CPF denies soliciting
too many shareholders
before distributing proxies


CB Bancshares Inc., which has been trying to fend off a hostile takeover from Central Pacific Financial Corp., went on the offensive yesterday and said it is investigating whether its rival committed any federal securities law violations in pursuing its merger attempt.

The parent of City Bank sent a letter to Glenn Ching, CPF's general counsel, alleging CPF solicited agent designations from more than the 10-person maximum prior to distributing proxy materials. The agent designation gives CPF the right to vote for a CB shareholder.

CPF, however, said it only solicited 10 people and that CB mistakenly counted CPF as an agent designation.

"(That) should be excluded from CBBI's calculations since we did not solicit ourselves," CPF said in a statement last night.

CB said a May 20 letter it received from CPF included the name of a shareholder holding 116,822 shares that represented CPF's 11th agent designation. CB requested that CPF provide all its agent designation information by the end of yesterday.

CB also said in the letter to Ching that it is again rejecting CPF's request to postpone Wednesday's special shareholders meeting. CB said it will not deliver a notice for CPF's proposed June 26 meeting and said any action taken at that meeting will be invalid under Hawaii law.

CPF responded late yesterday with a letter to CB President and Chief Executive Officer Ronald Migita, saying said that the company is "well aware of our obligations under the federal securities law."

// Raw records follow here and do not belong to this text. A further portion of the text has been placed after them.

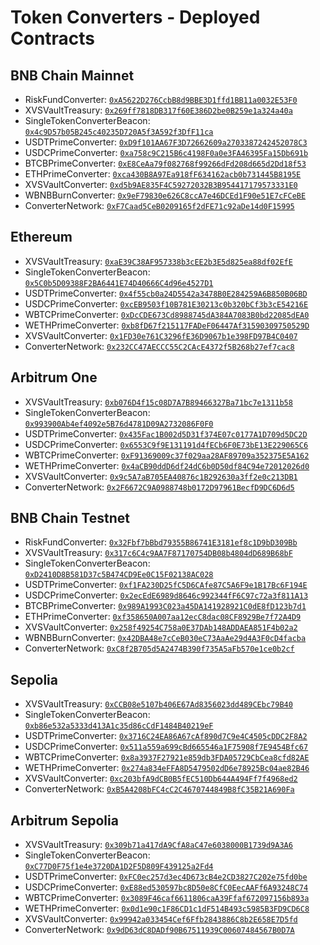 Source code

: # Token Converters - Deployed Contracts

## BNB Chain Mainnet

* RiskFundConverter: [`0xA5622D276CcbB8d9BBE3D1ffd1BB11a0032E53F0`](https://bscscan.com/address/0xA5622D276CcbB8d9BBE3D1ffd1BB11a0032E53F0)
* XVSVaultTreasury: [`0x269ff7818DB317f60E386D2be0B259e1a324a40a`](https://bscscan.com/address/0x269ff7818DB317f60E386D2be0B259e1a324a40a)
* SingleTokenConverterBeacon: [`0x4c9D57b05B245c40235D720A5f3A592f3DfF11ca`](https://bscscan.com/address/0x4c9D57b05B245c40235D720A5f3A592f3DfF11ca)
* USDTPrimeConverter: [`0xD9f101AA67F3D72662609a2703387242452078C3`](https://bscscan.com/address/0xD9f101AA67F3D72662609a2703387242452078C3)
* USDCPrimeConverter: [`0xa758c9C215B6c4198F0a0e3FA46395Fa15Db691b`](https://bscscan.com/address/0xa758c9C215B6c4198F0a0e3FA46395Fa15Db691b)
* BTCBPrimeConverter: [`0xE8CeAa79f082768f99266dFd208d665d2Dd18f53`](https://bscscan.com/address/0xE8CeAa79f082768f99266dFd208d665d2Dd18f53)
* ETHPrimeConverter: [`0xca430B8A97Ea918fF634162acb0b731445B8195E`](https://bscscan.com/address/0xca430B8A97Ea918fF634162acb0b731445B8195E)
* XVSVaultConverter: [`0xd5b9AE835F4C59272032B3B954417179573331E0`](https://bscscan.com/address/0xd5b9AE835F4C59272032B3B954417179573331E0)
* WBNBBurnConverter: [`0x9eF79830e626C8ccA7e46DCEd1F90e51E7cFCeBE`](https://bscscan.com/address/0x9eF79830e626C8ccA7e46DCEd1F90e51E7cFCeBE)
* ConverterNetwork: [`0xF7Caad5CeB0209165f2dFE71c92aDe14d0F15995`](https://bscscan.com/address/0xF7Caad5CeB0209165f2dFE71c92aDe14d0F15995)

## Ethereum

* XVSVaultTreasury: [`0xaE39C38AF957338b3cEE2b3E5d825ea88df02EfE`](https://etherscan.io/address/0xaE39C38AF957338b3cEE2b3E5d825ea88df02EfE)
* SingleTokenConverterBeacon: [`0x5C0b5D09388F2BA6441E74D40666C4d96e4527D1`](https://etherscan.io/address/0x5C0b5D09388F2BA6441E74D40666C4d96e4527D1)
* USDTPrimeConverter: [`0x4f55cb0a24D5542a3478B0E284259A6B850B06BD`](https://etherscan.io/address/0x4f55cb0a24D5542a3478B0E284259A6B850B06BD)
* USDCPrimeConverter: [`0xcEB9503f10B781E30213c0b320bCf3b3cE54216E`](https://etherscan.io/address/0xcEB9503f10B781E30213c0b320bCf3b3cE54216E)
* WBTCPrimeConverter: [`0xDcCDE673Cd8988745dA384A7083B0bd22085dEA0`](https://etherscan.io/address/0xDcCDE673Cd8988745dA384A7083B0bd22085dEA0)
* WETHPrimeConverter: [`0xb8fD67f215117FADeF06447Af31590309750529D`](https://etherscan.io/address/0xb8fD67f215117FADeF06447Af31590309750529D)
* XVSVaultConverter: [`0x1FD30e761C3296fE36D9067b1e398FD97B4C0407`](https://etherscan.io/address/0x1FD30e761C3296fE36D9067b1e398FD97B4C0407)
* ConverterNetwork: [`0x232CC47AECCC55C2CAcE4372f5B268b27ef7cac8`](https://etherscan.io/address/0x232CC47AECCC55C2CAcE4372f5B268b27ef7cac8)

## Arbitrum One

* XVSVaultTreasury: [`0xb076D4f15c08D7A7B89466327Ba71bc7e1311b58`](https://arbiscan.io/address/0xb076D4f15c08D7A7B89466327Ba71bc7e1311b58)
* SingleTokenConverterBeacon: [`0x993900Ab4ef4092e5B76d4781D09A2732086F0F0`](https://arbiscan.io/address/0x993900Ab4ef4092e5B76d4781D09A2732086F0F0)
* USDTPrimeConverter: [`0x435Fac1B002d5D31f374E07c0177A1D709d5DC2D`](https://arbiscan.io/address/0x435Fac1B002d5D31f374E07c0177A1D709d5DC2D)
* USDCPrimeConverter: [`0x6553C9f9E131191d4fECb6F0E73bE13E229065C6`](https://arbiscan.io/address/0x6553C9f9E131191d4fECb6F0E73bE13E229065C6)
* WBTCPrimeConverter: [`0xF91369009c37f029aa28AF89709a352375E5A162`](https://arbiscan.io/address/0xF91369009c37f029aa28AF89709a352375E5A162)
* WETHPrimeConverter: [`0x4aCB90ddD6df24dC6b0D50df84C94e72012026d0`](https://arbiscan.io/address/0x4aCB90ddD6df24dC6b0D50df84C94e72012026d0)
* XVSVaultConverter: [`0x9c5A7aB705EA40876c1B292630a3ff2e0c213DB1`](https://arbiscan.io/address/0x9c5A7aB705EA40876c1B292630a3ff2e0c213DB1)
* ConverterNetwork: [`0x2F6672C9A0988748b0172D97961BecfD9DC6D6d5`](https://arbiscan.io/address/0x2F6672C9A0988748b0172D97961BecfD9DC6D6d5)

## BNB Chain Testnet

* RiskFundConverter: [`0x32Fbf7bBbd79355B86741E3181ef8c1D9bD309Bb`](https://testnet.bscscan.com/address/0x32Fbf7bBbd79355B86741E3181ef8c1D9bD309Bb)
* XVSVaultTreasury: [`0x317c6C4c9AA7F87170754DB08b4804dD689B68bF`](https://testnet.bscscan.com/address/0x317c6C4c9AA7F87170754DB08b4804dD689B68bF)
* SingleTokenConverterBeacon: [`0xD2410D8B581D37c5B474CD9Ee0C15F02138AC028`](https://testnet.bscscan.com/address/0xD2410D8B581D37c5B474CD9Ee0C15F02138AC028)
* USDTPrimeConverter: [`0xf1FA230D25fC5D6CAfe87C5A6F9e1B17Bc6F194E`](https://testnet.bscscan.com/address/0xf1FA230D25fC5D6CAfe87C5A6F9e1B17Bc6F194E)
* USDCPrimeConverter: [`0x2ecEdE6989d8646c992344fF6C97c72a3f811A13`](https://testnet.bscscan.com/address/0x2ecEdE6989d8646c992344fF6C97c72a3f811A13)
* BTCBPrimeConverter: [`0x989A1993C023a45DA141928921C0dE8fD123b7d1`](https://testnet.bscscan.com/address/0x989A1993C023a45DA141928921C0dE8fD123b7d1)
* ETHPrimeConverter: [`0xf358650A007aa12ecC8dac08CF8929Be7f72A4D9`](https://testnet.bscscan.com/address/0xf358650A007aa12ecC8dac08CF8929Be7f72A4D9)
* XVSVaultConverter: [`0x258f49254C758a0E37DAb148ADDAEA851F4b02a2`](https://testnet.bscscan.com/address/0x258f49254C758a0E37DAb148ADDAEA851F4b02a2)
* WBNBBurnConverter: [`0x42DBA48e7cCeB030eC73AaAe29d4A3F0cD4facba`](https://testnet.bscscan.com/address/0x42DBA48e7cCeB030eC73AaAe29d4A3F0cD4facba)
* ConverterNetwork: [`0xC8f2B705d5A2474B390f735A5aFb570e1ce0b2cf`](https://testnet.bscscan.com/address/0xC8f2B705d5A2474B390f735A5aFb570e1ce0b2cf)

## Sepolia

* XVSVaultTreasury: [`0xCCB08e5107b406E67Ad8356023dd489CEbc79B40`](https://sepolia.etherscan.io/address/0xCCB08e5107b406E67Ad8356023dd489CEbc79B40)
* SingleTokenConverterBeacon: [`0xb86e532a5333d413A1c35d86cCdF1484B40219eF`](https://sepolia.etherscan.io/address/0xb86e532a5333d413A1c35d86cCdF1484B40219eF)
* USDTPrimeConverter: [`0x3716C24EA86A67cAf890d7C9e4C4505cDDC2F8A2`](https://sepolia.etherscan.io/address/0x3716C24EA86A67cAf890d7C9e4C4505cDDC2F8A2)
* USDCPrimeConverter: [`0x511a559a699cBd665546a1F75908f7E9454Bfc67`](https://sepolia.etherscan.io/address/0x511a559a699cBd665546a1F75908f7E9454Bfc67)
* WBTCPrimeConverter: [`0x8a3937F27921e859db3FDA05729CbCea8cfd82AE`](https://sepolia.etherscan.io/address/0x8a3937F27921e859db3FDA05729CbCea8cfd82AE)
* WETHPrimeConverter: [`0x274a834eFFA8D5479502dD6e78925Bc04ae82B46`](https://sepolia.etherscan.io/address/0x274a834eFFA8D5479502dD6e78925Bc04ae82B46)
* XVSVaultConverter: [`0xc203bfA9dCB0B5fEC510Db644A494Ff7f4968ed2`](https://sepolia.etherscan.io/address/0xc203bfA9dCB0B5fEC510Db644A494Ff7f4968ed2)
* ConverterNetwork: [`0xB5A4208bFC4cC2C4670744849B8fC35B21A690Fa`](https://sepolia.etherscan.io/address/0xB5A4208bFC4cC2C4670744849B8fC35B21A690Fa)

## Arbitrum Sepolia

* XVSVaultTreasury: [`0x309b71a417dA9CfA8aC47e6038000B1739d9A3A6`](https://sepolia.arbiscan.io/address/0x309b71a417dA9CfA8aC47e6038000B1739d9A3A6)
* SingleTokenConverterBeacon: [`0xC77D0F75f1e4e3720DA1D2F5D809F439125a2Fd4`](https://sepolia.arbiscan.io/address/0xC77D0F75f1e4e3720DA1D2F5D809F439125a2Fd4)
* USDTPrimeConverter: [`0xFC0ec257d3ec4D673cB4e2CD3827C202e75fd0be`](https://sepolia.arbiscan.io/address/0xFC0ec257d3ec4D673cB4e2CD3827C202e75fd0be)
* USDCPrimeConverter: [`0xE88ed530597bc8D50e8CfC0EecAAFf6A93248C74`](https://sepolia.arbiscan.io/address/0xE88ed530597bc8D50e8CfC0EecAAFf6A93248C74)
* WBTCPrimeConverter: [`0x3089F46caf6611806caA39Ffaf672097156b893a`](https://sepolia.arbiscan.io/address/0x3089F46caf6611806caA39Ffaf672097156b893a)
* WETHPrimeConverter: [`0x0d1e90c1F86CD1c1dF514B493c5985B3FD9CD6C8`](https://sepolia.arbiscan.io/address/0x0d1e90c1F86CD1c1dF514B493c5985B3FD9CD6C8)
* XVSVaultConverter: [`0x99942a033454Cef6Ffb2843886C8b2E658E7D5fd`](https://sepolia.arbiscan.io/address/0x99942a033454Cef6Ffb2843886C8b2E658E7D5fd)
* ConverterNetwork: [`0x9dD63dC8DADf90B67511939C00607484567B0D7A`](https://sepolia.arbiscan.io/address/0x9dD63dC8DADf90B67511939C00607484567B0D7A)
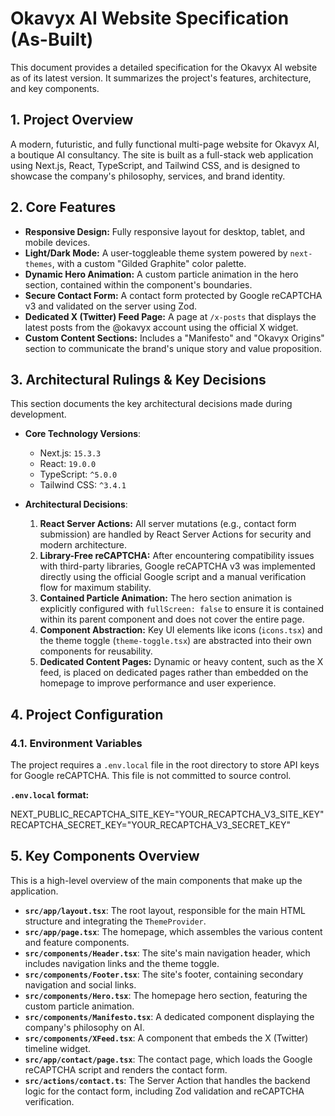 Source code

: # Okavyx AI Website Specification (As-Built)

This document provides a detailed specification for the Okavyx AI website as of its latest version. It summarizes the project's features, architecture, and key components.

## 1. Project Overview

A modern, futuristic, and fully functional multi-page website for Okavyx AI, a boutique AI consultancy. The site is built as a full-stack web application using Next.js, React, TypeScript, and Tailwind CSS, and is designed to showcase the company's philosophy, services, and brand identity.

## 2. Core Features

-   **Responsive Design:** Fully responsive layout for desktop, tablet, and mobile devices.
-   **Light/Dark Mode:** A user-toggleable theme system powered by `next-themes`, with a custom "Gilded Graphite" color palette.
-   **Dynamic Hero Animation:** A custom particle animation in the hero section, contained within the component's boundaries.
-   **Secure Contact Form:** A contact form protected by Google reCAPTCHA v3 and validated on the server using Zod.
-   **Dedicated X (Twitter) Feed Page:** A page at `/x-posts` that displays the latest posts from the @okavyx account using the official X widget.
-   **Custom Content Sections:** Includes a "Manifesto" and "Okavyx Origins" section to communicate the brand's unique story and value proposition.

## 3. Architectural Rulings & Key Decisions

This section documents the key architectural decisions made during development.

-   **Core Technology Versions**:
    -   Next.js: `15.3.3`
    -   React: `19.0.0`
    -   TypeScript: `^5.0.0`
    -   Tailwind CSS: `^3.4.1`

-   **Architectural Decisions**:
    1.  **React Server Actions:** All server mutations (e.g., contact form submission) are handled by React Server Actions for security and modern architecture.
    2.  **Library-Free reCAPTCHA:** After encountering compatibility issues with third-party libraries, Google reCAPTCHA v3 was implemented directly using the official Google script and a manual verification flow for maximum stability.
    3.  **Contained Particle Animation:** The hero section animation is explicitly configured with `fullScreen: false` to ensure it is contained within its parent component and does not cover the entire page.
    4.  **Component Abstraction:** Key UI elements like icons (`icons.tsx`) and the theme toggle (`theme-toggle.tsx`) are abstracted into their own components for reusability.
    5.  **Dedicated Content Pages:** Dynamic or heavy content, such as the X feed, is placed on dedicated pages rather than embedded on the homepage to improve performance and user experience.

## 4. Project Configuration

### 4.1. Environment Variables

The project requires a `.env.local` file in the root directory to store API keys for Google reCAPTCHA. This file is not committed to source control.

**`.env.local` format:**

NEXT_PUBLIC_RECAPTCHA_SITE_KEY="YOUR_RECAPTCHA_V3_SITE_KEY"
RECAPTCHA_SECRET_KEY="YOUR_RECAPTCHA_V3_SECRET_KEY"


## 5. Key Components Overview

This is a high-level overview of the main components that make up the application.

-   **`src/app/layout.tsx`**: The root layout, responsible for the main HTML structure and integrating the `ThemeProvider`.
-   **`src/app/page.tsx`**: The homepage, which assembles the various content and feature components.
-   **`src/components/Header.tsx`**: The site's main navigation header, which includes navigation links and the theme toggle.
-   **`src/components/Footer.tsx`**: The site's footer, containing secondary navigation and social links.
-   **`src/components/Hero.tsx`**: The homepage hero section, featuring the custom particle animation.
-   **`src/components/Manifesto.tsx`**: A dedicated component displaying the company's philosophy on AI.
-   **`src/components/XFeed.tsx`**: A component that embeds the X (Twitter) timeline widget.
-   **`src/app/contact/page.tsx`**: The contact page, which loads the Google reCAPTCHA script and renders the contact form.
-   **`src/actions/contact.ts`**: The Server Action that handles the backend logic for the contact form, including Zod validation and reCAPTCHA verification. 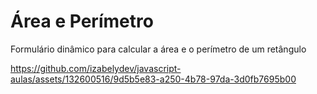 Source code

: # Área e Perímetro

Formulário dinâmico para calcular a área e o perímetro de um retângulo



https://github.com/izabelydev/javascript-aulas/assets/132600516/9d5b5e83-a250-4b78-97da-3d0fb7695b00

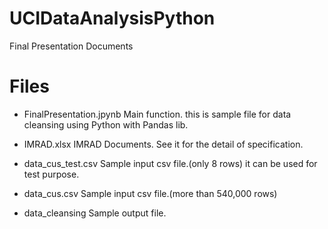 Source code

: # UCIDataAnalysisPython
Final Presentation Documents

# Files
* FinalPresentation.jpynb
Main function. this is sample file for data cleansing using Python with Pandas lib.

* IMRAD.xlsx
IMRAD Documents. See it for the detail of specification.

* data_cus_test.csv
Sample input csv file.(only 8 rows)
it can be used for test purpose.

* data_cus.csv
Sample input csv file.(more than 540,000 rows)

* data_cleansing
Sample output file.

In the letter, CPF said CB is legally required to call the June 26 shareholders meeting. CPF said it was in compliance in two different manners to have the meeting called, citing a state acquisitions law that allows shareholders holding 10 percent of the votes to call a special meeting, as well as CB's bylaws that entitle a special meeting to be called by shareholders holding not less than 25 percent of CB's common stock.

"Please immediately provide the legal basis for CB's conclusion that the June 26 shareholders meeting was not properly called," Ching said. "We once again ask you to comply with your legal obligations."

CPF again called for a shareholders meeting that is mutually acceptable to both banks.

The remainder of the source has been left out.